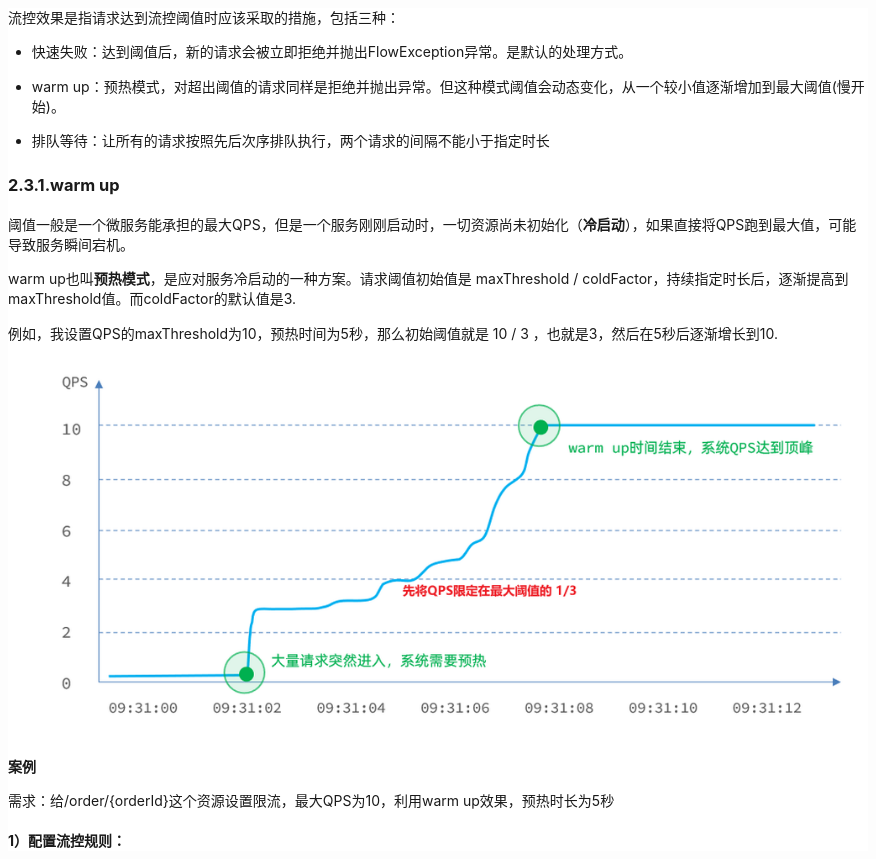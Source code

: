 流控效果是指请求达到流控阈值时应该采取的措施，包括三种：

- 快速失败：达到阈值后，新的请求会被立即拒绝并抛出FlowException异常。是默认的处理方式。

- warm up：预热模式，对超出阈值的请求同样是拒绝并抛出异常。但这种模式阈值会动态变化，从一个较小值逐渐增加到最大阈值(慢开始)。

- 排队等待：让所有的请求按照先后次序排队执行，两个请求的间隔不能小于指定时长



### 2.3.1.warm up

阈值一般是一个微服务能承担的最大QPS，但是一个服务刚刚启动时，一切资源尚未初始化（**冷启动**），如果直接将QPS跑到最大值，可能导致服务瞬间宕机。



warm up也叫**预热模式**，是应对服务冷启动的一种方案。请求阈值初始值是 maxThreshold / coldFactor，持续指定时长后，逐渐提高到maxThreshold值。而coldFactor的默认值是3.

例如，我设置QPS的maxThreshold为10，预热时间为5秒，那么初始阈值就是 10 / 3 ，也就是3，然后在5秒后逐渐增长到10.

![image-20210716110629796](assets/image-20210716110629796.png)



**案例**

需求：给/order/{orderId}这个资源设置限流，最大QPS为10，利用warm up效果，预热时长为5秒



#### 1）配置流控规则：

• • • • • • •

## Assignment
Transcribe the entries word for word, without their pictures.

## Solution to this problem
Source code

: 流控效果是指请求达到流控阈值时应该采取的措施，包括三种：

- 快速失败：达到阈值后，新的请求会被立即拒绝并抛出FlowException异常。是默认的处理方式。

- warm up：预热模式，对超出阈值的请求同样是拒绝并抛出异常。但这种模式阈值会动态变化，从一个较小值逐渐增加到最大阈值(慢开始)。

- 排队等待：让所有的请求按照先后次序排队执行，两个请求的间隔不能小于指定时长



### 2.3.1.warm up

阈值一般是一个微服务能承担的最大QPS，但是一个服务刚刚启动时，一切资源尚未初始化（**冷启动**），如果直接将QPS跑到最大值，可能导致服务瞬间宕机。



warm up也叫**预热模式**，是应对服务冷启动的一种方案。请求阈值初始值是 maxThreshold / coldFactor，持续指定时长后，逐渐提高到maxThreshold值。而coldFactor的默认值是3.

例如，我设置QPS的maxThreshold为10，预热时间为5秒，那么初始阈值就是 10 / 3 ，也就是3，然后在5秒后逐渐增长到10.

![image-20210716110629796](assets/image-20210716110629796.png)



**案例**

需求：给/order/{orderId}这个资源设置限流，最大QPS为10，利用warm up效果，预热时长为5秒



#### 1）配置流控规则：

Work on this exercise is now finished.